Collected data:
- - -
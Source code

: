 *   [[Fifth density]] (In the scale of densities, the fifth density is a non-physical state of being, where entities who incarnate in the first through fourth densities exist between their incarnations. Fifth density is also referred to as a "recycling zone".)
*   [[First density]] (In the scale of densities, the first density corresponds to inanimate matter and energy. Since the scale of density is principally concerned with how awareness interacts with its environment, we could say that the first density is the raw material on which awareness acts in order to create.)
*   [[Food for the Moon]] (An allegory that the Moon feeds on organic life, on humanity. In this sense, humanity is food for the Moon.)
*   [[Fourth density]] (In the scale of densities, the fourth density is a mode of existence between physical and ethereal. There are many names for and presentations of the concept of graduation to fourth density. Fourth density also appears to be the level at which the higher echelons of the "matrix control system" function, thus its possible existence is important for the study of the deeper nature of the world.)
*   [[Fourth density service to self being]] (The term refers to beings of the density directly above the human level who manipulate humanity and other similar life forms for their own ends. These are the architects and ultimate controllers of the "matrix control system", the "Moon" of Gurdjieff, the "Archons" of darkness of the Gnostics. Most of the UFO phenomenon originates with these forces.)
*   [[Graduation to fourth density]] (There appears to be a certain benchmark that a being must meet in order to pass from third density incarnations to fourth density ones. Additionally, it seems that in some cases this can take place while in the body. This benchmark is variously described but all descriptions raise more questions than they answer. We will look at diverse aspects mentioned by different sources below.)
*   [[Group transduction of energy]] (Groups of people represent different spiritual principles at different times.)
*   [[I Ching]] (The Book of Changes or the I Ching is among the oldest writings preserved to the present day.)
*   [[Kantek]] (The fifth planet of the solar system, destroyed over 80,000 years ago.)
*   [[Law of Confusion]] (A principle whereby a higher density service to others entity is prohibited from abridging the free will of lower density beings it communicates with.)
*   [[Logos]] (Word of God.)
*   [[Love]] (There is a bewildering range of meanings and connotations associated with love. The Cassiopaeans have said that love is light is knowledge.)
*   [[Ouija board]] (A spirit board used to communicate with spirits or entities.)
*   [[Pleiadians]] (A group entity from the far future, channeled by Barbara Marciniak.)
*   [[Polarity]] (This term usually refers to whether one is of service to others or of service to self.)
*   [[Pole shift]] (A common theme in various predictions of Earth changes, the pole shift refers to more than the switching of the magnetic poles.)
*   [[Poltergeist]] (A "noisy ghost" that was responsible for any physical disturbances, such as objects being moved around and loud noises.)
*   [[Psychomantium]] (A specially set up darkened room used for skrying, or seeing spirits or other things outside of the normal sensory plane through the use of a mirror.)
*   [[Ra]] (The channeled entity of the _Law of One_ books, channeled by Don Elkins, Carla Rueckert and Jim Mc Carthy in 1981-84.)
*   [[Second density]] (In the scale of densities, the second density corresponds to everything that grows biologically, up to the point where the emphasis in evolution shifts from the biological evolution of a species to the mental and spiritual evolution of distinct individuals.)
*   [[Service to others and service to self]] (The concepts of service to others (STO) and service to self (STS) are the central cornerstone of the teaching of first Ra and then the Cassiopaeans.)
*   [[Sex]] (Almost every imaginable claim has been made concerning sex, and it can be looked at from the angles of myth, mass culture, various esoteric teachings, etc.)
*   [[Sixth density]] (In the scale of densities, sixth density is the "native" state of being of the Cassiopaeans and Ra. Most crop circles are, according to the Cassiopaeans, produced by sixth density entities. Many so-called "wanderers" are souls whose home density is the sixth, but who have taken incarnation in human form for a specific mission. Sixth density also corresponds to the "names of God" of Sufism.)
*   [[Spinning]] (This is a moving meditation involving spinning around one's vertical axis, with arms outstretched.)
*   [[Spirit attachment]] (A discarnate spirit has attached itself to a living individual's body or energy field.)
- - -
How to complete this task: All that should be written out is the stretch of lines above between the one holding "(Word of God.)" and the one holding "Carthy in 1981-84.)", inclusive, exactly as given.

Reply to the exercise:
*   [[Logos]] (Word of God.)
*   [[Love]] (There is a bewildering range of meanings and connotations associated with love. The Cassiopaeans have said that love is light is knowledge.)
*   [[Ouija board]] (A spirit board used to communicate with spirits or entities.)
*   [[Pleiadians]] (A group entity from the far future, channeled by Barbara Marciniak.)
*   [[Polarity]] (This term usually refers to whether one is of service to others or of service to self.)
*   [[Pole shift]] (A common theme in various predictions of Earth changes, the pole shift refers to more than the switching of the magnetic poles.)
*   [[Poltergeist]] (A "noisy ghost" that was responsible for any physical disturbances, such as objects being moved around and loud noises.)
*   [[Psychomantium]] (A specially set up darkened room used for skrying, or seeing spirits or other things outside of the normal sensory plane through the use of a mirror.)
*   [[Ra]] (The channeled entity of the _Law of One_ books, channeled by Don Elkins, Carla Rueckert and Jim Mc Carthy in 1981-84.)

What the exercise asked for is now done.